§ **Exercise brief**:
Quote the listing below word for word, stopping after the line that contains "- Set the expectations for the project.".

§ **Data provided**:
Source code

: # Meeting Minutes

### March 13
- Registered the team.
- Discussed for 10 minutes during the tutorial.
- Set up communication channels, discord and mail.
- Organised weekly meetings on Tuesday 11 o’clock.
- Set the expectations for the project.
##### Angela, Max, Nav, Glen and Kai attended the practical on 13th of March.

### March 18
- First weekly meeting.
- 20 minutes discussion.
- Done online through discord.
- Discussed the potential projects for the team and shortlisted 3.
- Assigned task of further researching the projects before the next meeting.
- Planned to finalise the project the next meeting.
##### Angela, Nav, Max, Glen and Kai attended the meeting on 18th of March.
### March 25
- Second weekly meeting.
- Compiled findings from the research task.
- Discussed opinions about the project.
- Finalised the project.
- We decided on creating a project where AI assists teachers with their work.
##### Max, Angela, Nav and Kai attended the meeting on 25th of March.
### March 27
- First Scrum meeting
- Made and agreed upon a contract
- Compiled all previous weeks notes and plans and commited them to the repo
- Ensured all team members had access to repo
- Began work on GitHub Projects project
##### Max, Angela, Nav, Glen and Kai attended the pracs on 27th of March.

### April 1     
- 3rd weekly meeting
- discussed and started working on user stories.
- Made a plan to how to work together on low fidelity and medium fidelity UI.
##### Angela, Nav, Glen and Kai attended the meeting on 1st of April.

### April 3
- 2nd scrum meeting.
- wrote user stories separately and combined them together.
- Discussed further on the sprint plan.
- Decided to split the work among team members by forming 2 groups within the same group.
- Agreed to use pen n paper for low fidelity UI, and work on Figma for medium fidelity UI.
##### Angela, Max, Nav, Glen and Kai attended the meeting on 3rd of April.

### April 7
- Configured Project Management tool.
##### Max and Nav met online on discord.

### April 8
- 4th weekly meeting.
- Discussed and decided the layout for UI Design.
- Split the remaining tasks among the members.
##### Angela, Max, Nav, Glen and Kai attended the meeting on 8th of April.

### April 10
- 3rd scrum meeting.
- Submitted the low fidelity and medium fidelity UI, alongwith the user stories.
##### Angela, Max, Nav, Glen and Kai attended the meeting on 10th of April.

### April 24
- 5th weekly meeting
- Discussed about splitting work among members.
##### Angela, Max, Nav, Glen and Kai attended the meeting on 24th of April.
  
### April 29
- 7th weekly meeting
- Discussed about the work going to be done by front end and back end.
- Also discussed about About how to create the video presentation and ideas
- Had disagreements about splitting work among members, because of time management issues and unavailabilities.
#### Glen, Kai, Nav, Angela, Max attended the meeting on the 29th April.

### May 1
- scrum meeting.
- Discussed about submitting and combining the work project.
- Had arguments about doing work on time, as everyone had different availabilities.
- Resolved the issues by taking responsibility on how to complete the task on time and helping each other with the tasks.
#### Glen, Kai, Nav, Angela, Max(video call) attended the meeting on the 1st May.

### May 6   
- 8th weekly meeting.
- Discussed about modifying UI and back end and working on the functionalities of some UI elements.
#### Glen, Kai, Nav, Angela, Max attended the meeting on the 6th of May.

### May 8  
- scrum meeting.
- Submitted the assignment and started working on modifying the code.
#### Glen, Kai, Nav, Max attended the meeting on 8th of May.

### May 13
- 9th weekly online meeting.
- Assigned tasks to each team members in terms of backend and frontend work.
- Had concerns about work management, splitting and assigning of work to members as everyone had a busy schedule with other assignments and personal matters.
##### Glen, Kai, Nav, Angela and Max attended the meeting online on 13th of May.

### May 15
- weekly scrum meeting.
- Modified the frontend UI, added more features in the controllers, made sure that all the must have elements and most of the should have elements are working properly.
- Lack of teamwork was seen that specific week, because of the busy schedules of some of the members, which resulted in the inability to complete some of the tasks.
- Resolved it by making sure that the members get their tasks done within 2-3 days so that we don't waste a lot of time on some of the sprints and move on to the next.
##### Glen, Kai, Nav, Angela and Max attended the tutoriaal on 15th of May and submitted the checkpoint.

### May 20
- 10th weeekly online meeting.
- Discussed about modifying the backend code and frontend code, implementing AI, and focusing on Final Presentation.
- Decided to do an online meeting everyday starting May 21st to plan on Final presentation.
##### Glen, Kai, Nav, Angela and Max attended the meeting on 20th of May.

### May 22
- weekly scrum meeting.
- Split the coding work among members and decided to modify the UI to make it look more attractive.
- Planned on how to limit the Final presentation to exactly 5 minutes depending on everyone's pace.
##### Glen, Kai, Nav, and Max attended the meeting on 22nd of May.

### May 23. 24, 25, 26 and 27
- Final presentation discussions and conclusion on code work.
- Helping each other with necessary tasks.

§ **Solution to the problem**:
Source code

: # Meeting Minutes

### March 13
- Registered the team.
- Discussed for 10 minutes during the tutorial.
- Set up communication channels, discord and mail.
- Organised weekly meetings on Tuesday 11 o’clock.
- Set the expectations for the project.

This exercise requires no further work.